Arris (USA) has agreed to acquire Pace (UK) for $2.1 billion. According to Arris the key benefits of the deal are to accelerate growth and to improve finances. The growth part is driven by the enhanced international presence and the large-scale entry in to the satellite TV market. The finance part is driven by accretive earnings and corporate taxes.
SP video is still a top five CxO top-of-mind but it’s number five; they still need a compelling video offering to complete a competitive bundle. The driving issue is access to content not number of channels. Ask 100 random people what’s the problem with TV and no one will say resolution. Sorry 4K TV manufacturers. IP video, like IP voice, is just packets, albeit a lot of packets. The impact of video delivery to all devices on all networks is much more interesting to ponder.

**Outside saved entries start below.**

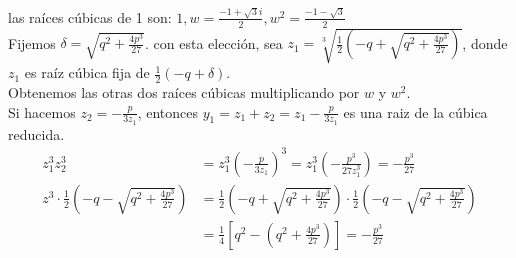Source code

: \documentclass{article}
\begin{document}
las raíces cúbicas de 1 son: $1,w=\frac{-1+\sqrt{3}i}{2},w^2=\frac{-1-\sqrt{3}}{2}$\\
Fijemos $\delta=\sqrt{q^2+\frac{4p^3}{27}}$. con esta elección, sea $z_1=\sqrt[3]{\frac{1}{2}\left(-q+\sqrt{q^2+\frac{4p^3}{27}}\right)}$, donde $z_1$ es raíz cúbica fija de $\frac{1}{2}(-q+\delta)$.\\
Obtenemos las otras dos raíces cúbicas multiplicando por $w$ y $w^2$.\\
Si hacemos $z_2=-\frac{p}{3z_1}$, entonces $y_1=z_1+z_2=z_1-\frac{p}{3z_1}$ es una raiz de la cúbica reducida.
\begin{align*}
    z_1^3z_2^3&=z_1^3\left(-\frac{p}{3z_1}\right)^3=z_1^3\left(-\frac{p^3}{27z_1^3}\right)=-\frac{p^3}{27}\\
    z^3\cdot \frac{1}{2}\left(-q-\sqrt{q^2+\frac{4p^3}{27}}\right)&=\frac{1}{2}\left(-q+\sqrt{q^2+\frac{4p^3}{27}}\right)\cdot \frac{1}{2}\left(-q-\sqrt{q^2+\frac{4p^3}{27}}\right)\\&=\frac{1}{4}\left[q^2-\left(q^2+\frac{4p^3}{27}\right)\right]=-\frac{p^3}{27}\\
\end{align*}
\end{document}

With the Arris-Pace deal we have the Number 1 and Number 2 global providers of set-top boxes (STB) combining. If this deal goes through the combined company will have almost 60 percent market share in Cable STBs and 44 percent of the IPTV market. The next vendor, Cisco, will have 10 percent and 15 percent of these markets, respectively. It appears Arris is intent of being the dominant provider of STBs globally.
Set-top boxes have been and continue to be a tough market to sell to. The service providers constantly demand price concessions while at the same time demanding new features. No surprise gross margins are challenging. Cisco realized this late after buying Scientific Atlanta and adopted a “high-end” STB only strategy. As I predicted two years ago this was doomed since high volume is required in this type of market. Simply put, there’s not much of a difference in semiconductor content of a low-end and a high-end STB. Those participating in the low-end, high-volume market thus have a substantial price advantage at the high-end lower volume market because they are receiving substantial volume pricing from all silicon vendors.
Beyond challenging margins, the STB market is facing technical and architectural disruptions. The traditional functionality of the STB is being repositioned between the residential gateway and the cloud, TV manufacturers want a piece of this too, and over-the-top services continue to exert pressure on the legacy linear TV functionality as well. Arris will receive some immediate near-term benefit of entry into the satellite market and will increase its international presence. The value in the long term is less clear as the set-top as we know it is in a state of flux.
On the finance side the deal is accretive: “an increase by natural growth or by gradual external addition: growth in size or extent.” According to the press release the new Arris will be based be “incorporated” in the UK but based in Suwanee GA, USA. Transactions of this ilk, where the acquirer reincorporates to the target country, are not new. You can’t fault U.S. companies from wanting to avoid excessive U.S. corporate taxes. The fundamental of micro economics encourage this.
So, I see marginal long-term strategic benefit in the set-top box area that’s outweighed by the broader portfolio synergies and financial tax gains.